[Saved data entries]
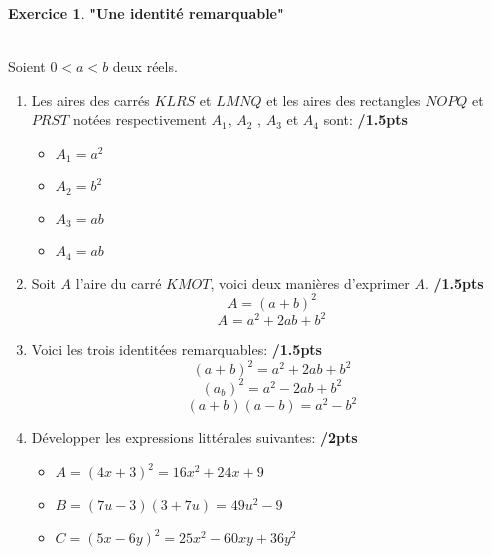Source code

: \documentclass[a4paper,10.9pt]{article}
\theoremstyle{definition}
\newtheorem{exo}{Exercice}
\begin{document}
\begin{exo}\textbf{"Une identité remarquable"}\\\hfil\\
\begin{minipage}[c]{1.0\linewidth}

\noindent Soient $0< a < b$ deux réels.
\begin{enumerate}
\item Les aires des carrés $KLRS$ et $LMNQ$ et les aires des rectangles $NOPQ$ et $PRST$ notées respectivement $A_1$, $A_2$ , $A_3$ et $A_4$ sont:\hfill\textbf{ /1.5pts}\\
\begin{multicols}{2}
	\begin{itemize}
		\item $A_1 = a^2$
		\item $A_2 = b^2$
		\item $A_3 = ab$
		\item $A_4 = ab$
	\end{itemize}
\end{multicols}

\item Soit $A$ l'aire du carré $KMOT$, voici deux manières d'exprimer $A$.\hfill\textbf{ /1.5pts}
$$A = (a+b)^2$$
$$A = a^2+ 2ab +b^2$$
\item Voici les trois identitées remarquables: \hfill\textbf{ /1.5pts}
$$(a+b)^2 = a^2+ 2ab +b^2 $$
$$(a_b)^2 = a^2- 2ab +b^2 $$
$$(a+b)(a-b)= a^2 - b^2 $$

\item Développer les expressions littérales suivantes:\hfill\textbf{ /2pts}
\begin{itemize}[$\square$]
\item $A = (4x+3)^2 = 16x^2 +24x +9$
\item $B = (7u-3)(3+7u) = 49u^2 - 9$
\item $C = (5x-6y)^2 = 25x^2-60xy + 36y^2$\\
\end{itemize}
\end{enumerate}
\end{minipage}
\end{exo}
\end{document}
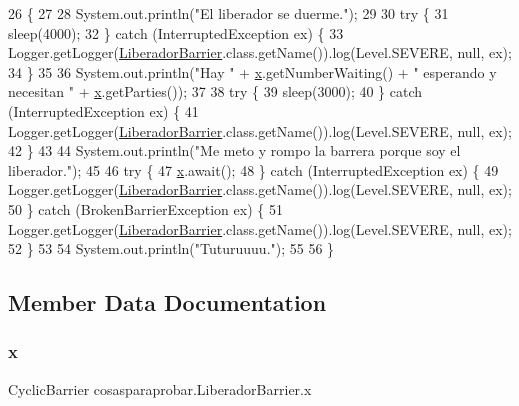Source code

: \begin{DoxyCode}
26                      \{
27         
28             System.out.println(\textcolor{stringliteral}{"El liberador se duerme."});
29             
30         \textcolor{keywordflow}{try} \{
31             sleep(4000);
32         \} \textcolor{keywordflow}{catch} (InterruptedException ex) \{
33             Logger.getLogger(\mbox{\hyperlink{classcosasparaprobar_1_1_liberador_barrier_a1dc02539d347dd8def3f305ce1740ec0}{LiberadorBarrier}}.class.getName()).log(Level.SEVERE, null, ex);
34         \}
35         
36             System.out.println(\textcolor{stringliteral}{"Hay "} + \mbox{\hyperlink{classcosasparaprobar_1_1_liberador_barrier_aa6e62e53154e857e0aa8023d87cc42c4}{x}}.getNumberWaiting() + \textcolor{stringliteral}{" esperando y necesitan "} + 
      \mbox{\hyperlink{classcosasparaprobar_1_1_liberador_barrier_aa6e62e53154e857e0aa8023d87cc42c4}{x}}.getParties());
37             
38             \textcolor{keywordflow}{try} \{
39                 sleep(3000);
40             \} \textcolor{keywordflow}{catch} (InterruptedException ex) \{
41                 Logger.getLogger(\mbox{\hyperlink{classcosasparaprobar_1_1_liberador_barrier_a1dc02539d347dd8def3f305ce1740ec0}{LiberadorBarrier}}.class.getName()).log(Level.SEVERE, null, 
      ex);
42             \}
43             
44             System.out.println(\textcolor{stringliteral}{"Me meto y rompo la barrera porque soy el liberador."});
45             
46         \textcolor{keywordflow}{try} \{
47             \mbox{\hyperlink{classcosasparaprobar_1_1_liberador_barrier_aa6e62e53154e857e0aa8023d87cc42c4}{x}}.await();
48         \} \textcolor{keywordflow}{catch} (InterruptedException ex) \{
49             Logger.getLogger(\mbox{\hyperlink{classcosasparaprobar_1_1_liberador_barrier_a1dc02539d347dd8def3f305ce1740ec0}{LiberadorBarrier}}.class.getName()).log(Level.SEVERE, null, ex);
50         \} \textcolor{keywordflow}{catch} (BrokenBarrierException ex) \{
51             Logger.getLogger(\mbox{\hyperlink{classcosasparaprobar_1_1_liberador_barrier_a1dc02539d347dd8def3f305ce1740ec0}{LiberadorBarrier}}.class.getName()).log(Level.SEVERE, null, ex);
52         \}
53             
54         System.out.println(\textcolor{stringliteral}{"Tuturuuuu."});
55         
56     \}
\end{DoxyCode}


\subsection{Member Data Documentation}
\mbox{\label{classcosasparaprobar_1_1_liberador_barrier_aa6e62e53154e857e0aa8023d87cc42c4}} 
\subsubsection{\texorpdfstring{x}{x}}
{\footnotesize\ttfamily Cyclic\+Barrier cosasparaprobar.\+Liberador\+Barrier.\+x\hspace{0.3cm}{\ttfamily [package]}}


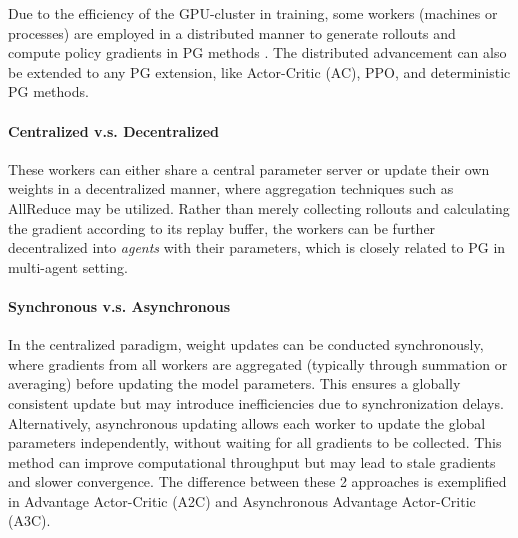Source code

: Due to the efficiency of the GPU-cluster in training, some workers (machines or processes) are employed in a distributed manner to generate rollouts and compute policy gradients in PG methods \cite{brenner2023ppo}. The distributed advancement can also be extended to any PG extension, like Actor-Critic (AC), PPO, and deterministic PG methods.

\paragraph{Centralized v.s. Decentralized} These workers can either share a central parameter server or update their own weights in a decentralized manner, where aggregation techniques such as AllReduce may be utilized. Rather than merely collecting rollouts and calculating the gradient according to its replay buffer, the workers can be further decentralized into \textit{agents} with their parameters, which is closely related to PG in multi-agent setting.

\paragraph{Synchronous v.s. Asynchronous} In the centralized paradigm, weight updates can be conducted synchronously, where gradients from all workers are aggregated (typically through summation or averaging) before updating the model parameters. This ensures a globally consistent update but may introduce inefficiencies due to synchronization delays. Alternatively, asynchronous updating allows each worker to update the global parameters independently, without waiting for all gradients to be collected. This method can improve computational throughput but may lead to stale gradients and slower convergence. The difference between these 2 approaches is exemplified in Advantage Actor-Critic (A2C) and Asynchronous Advantage Actor-Critic (A3C).


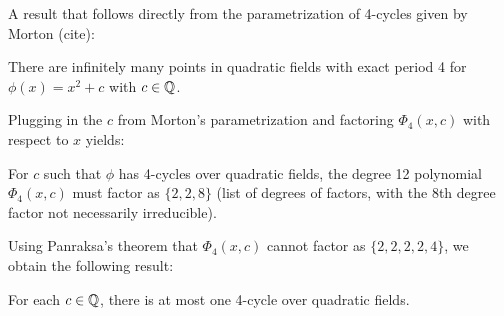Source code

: A result that follows directly from the parametrization of 4-cycles given by 
Morton (cite):
\begin{theorem}
There are infinitely many points in quadratic fields with exact period 4 for
$\phi(x) = x^2 + c$ with $c \in \mathbb{Q}$.
\end{theorem}

Plugging in the $c$ from Morton's parametrization and factoring $\Phi_4(x,c)$
with respect to $x$ yields:
\begin{lemma}
For $c$ such that $\phi$ has 4-cycles over quadratic fields, the degree 12
polynomial $\Phi_4(x,c)$ must factor as $\{2,2,8\}$ (list of degrees of
factors, with the 8th degree factor not necessarily irreducible).
\end{lemma}

Using Panraksa's theorem that $\Phi_4(x,c)$ cannot factor as $\{2,2,2,2,4\}$,
we obtain the following result: 
\begin{theorem}
For each $c \in \mathbb{Q}$, there is at most one 4-cycle over quadratic fields.
\end{theorem}


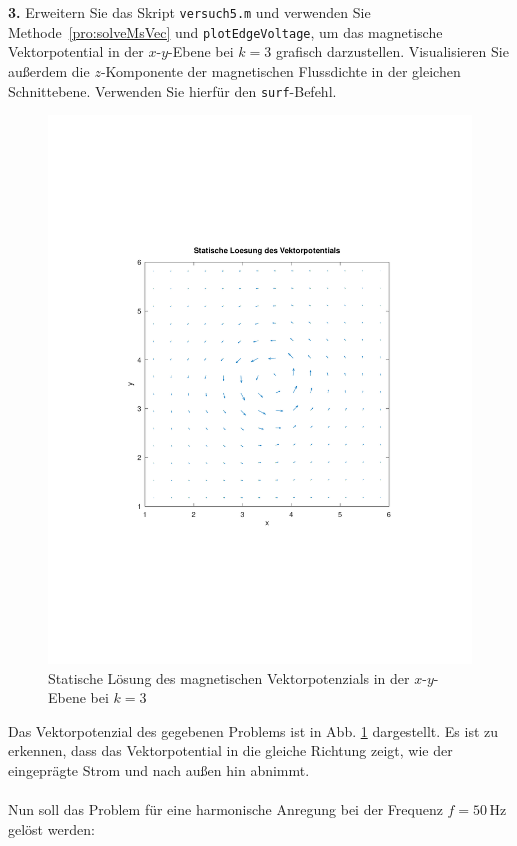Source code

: \documentclass[Protokollheft.tex]{subfiles}
\begin{document}
        \begin{framed}
	\noindent \textbf{3.} Erweitern Sie das Skript \lstinline{versuch5.m} und verwenden Sie Methode~\eqref{pro:solveMsVec} und \lstinline{plotEdgeVoltage}, um das magnetische Vektorpotential in der $x$-$y$-Ebene bei $k=3$ grafisch darzustellen. Visualisieren Sie außerdem die $z$-Komponente der magnetischen Flussdichte in der gleichen Schnittebene. Verwenden Sie hierfür den \lstinline{surf}-Befehl.\label{exer:visualizeMagVecPot}
\end{framed}
\begin{figure}
	\centering
	\includegraphics[trim = 15mm 65mm 15mm 65mm, clip,width=0.7\linewidth]{StatischeLoesungdesVektorpotenzials.pdf}
	\caption{Statische Lösung des magnetischen Vektorpotenzials in der $x$-$y$-Ebene bei $k=3$}
	\label{fig:statischeloesungdesvektorpotenzials}
\end{figure}
\noindent
Das Vektorpotenzial des gegebenen Problems ist in Abb. \ref{fig:statischeloesungdesvektorpotenzials} dargestellt. Es ist zu erkennen, dass das Vektorpotential in die gleiche Richtung zeigt, wie der eingeprägte Strom und nach außen hin abnimmt. 
\\
\\
%
Nun soll das Problem für eine harmonische Anregung bei der
Frequenz $f=50\,\text{Hz}$ gelöst werden:
%
\end{document}
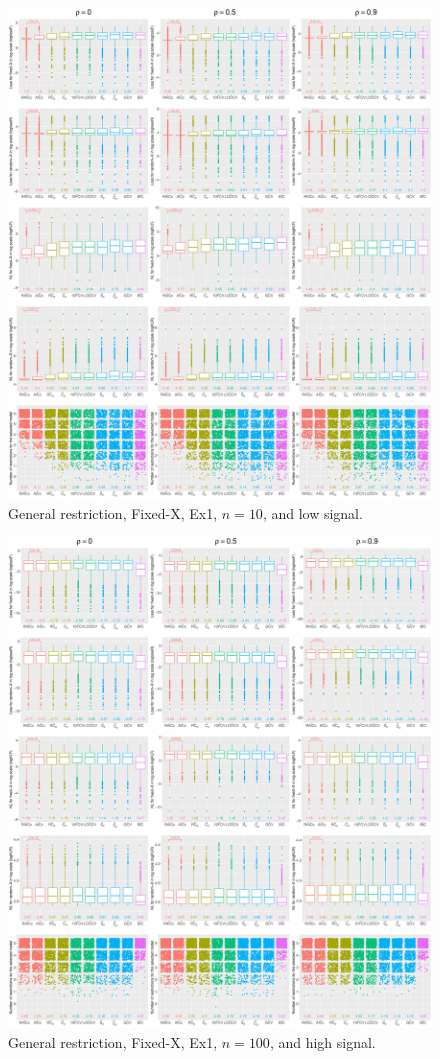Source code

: \clearpage
\begin{figure}[!ht]
\centering
\includegraphics[width=\textwidth]{figures/supplement/fixedx/general_restriction/Ex1_n10_lsnr.eps}
\caption{General restriction, Fixed-X, Ex1, $n=10$, and low signal.}
\end{figure}
\clearpage
\begin{figure}[!ht]
\centering
\includegraphics[width=\textwidth]{figures/supplement/fixedx/general_restriction/Ex1_n100_hsnr.eps}
\caption{General restriction, Fixed-X, Ex1, $n=100$, and high signal.}
\end{figure}
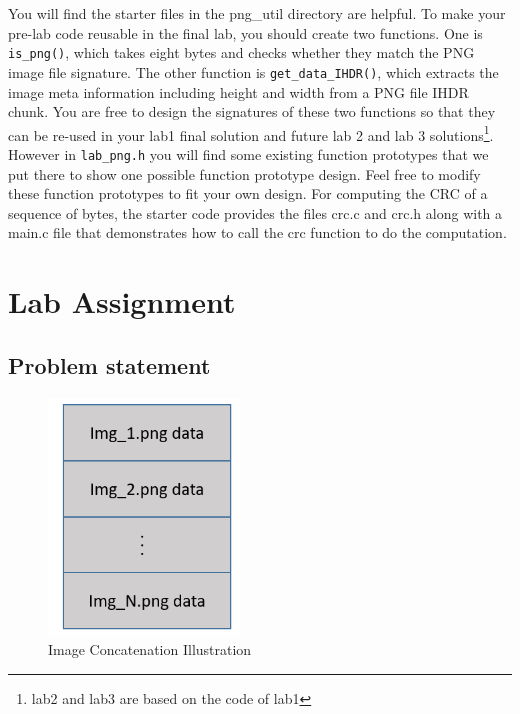 You will find the starter files in the png\_util directory are helpful. To make your pre-lab code reusable in the final lab, you should create two functions. One is \verb+is_png()+, which takes eight bytes and checks whether they match the PNG image file signature. The other function is \verb+get_data_IHDR()+, which extracts the image meta information including height and width from a PNG file IHDR chunk. You are free to design the signatures of these two functions so that they can be re-used in your lab1 final solution and future lab 2 and lab 3 solutions\footnote{lab2 and lab3 are based on the code of lab1}. However in \verb+lab_png.h+ you will find some existing function prototypes that we put there to show one possible function prototype design. Feel free to modify these function prototypes to fit your own design. For computing the CRC of a sequence of bytes, the starter code provides the files crc.c and crc.h along with a main.c file that demonstrates how to call the crc function to do the computation.
\section{Lab Assignment}
\subsection{Problem statement}

\begin{figure}
  \includegraphics[width=2in]{img/img_concatenation}
  \caption{Image Concatenation Illustration}
\label{fig_img_concatenation}
\end{figure}


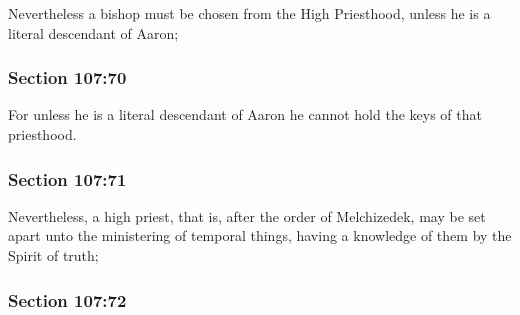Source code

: 		Nevertheless a bishop must be chosen from the High Priesthood, unless he is a literal descendant of Aaron;


	\subsubsection{Section 107:70} %
		\label{DC107-70}

		For unless he is a literal descendant of Aaron he cannot hold the keys of that priesthood.


	\subsubsection{Section 107:71} %
		\label{DC107-71}

		Nevertheless, a high priest, that is, after the order of Melchizedek, may be set apart unto the ministering of temporal things, having a knowledge of them by the Spirit of truth;


	\subsubsection{Section 107:72} %
		\label{DC107-72}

▶ [Exercise goal]: The result should be every line that contains "label", copied from the entries.

▶ [Task output]:
\mbox{\label{classcosasparaprobar_1_1_liberador_barrier_aa6e62e53154e857e0aa8023d87cc42c4}} 
	\noindent \textbf{3.} Erweitern Sie das Skript \lstinline{versuch5.m} und verwenden Sie Methode~\eqref{pro:solveMsVec} und \lstinline{plotEdgeVoltage}, um das magnetische Vektorpotential in der $x$-$y$-Ebene bei $k=3$ grafisch darzustellen. Visualisieren Sie außerdem die $z$-Komponente der magnetischen Flussdichte in der gleichen Schnittebene. Verwenden Sie hierfür den \lstinline{surf}-Befehl.\label{exer:visualizeMagVecPot}
	\label{fig:statischeloesungdesvektorpotenzials}
\label{fig_img_concatenation}
		\label{DC107-70}
		\label{DC107-71}
		\label{DC107-72}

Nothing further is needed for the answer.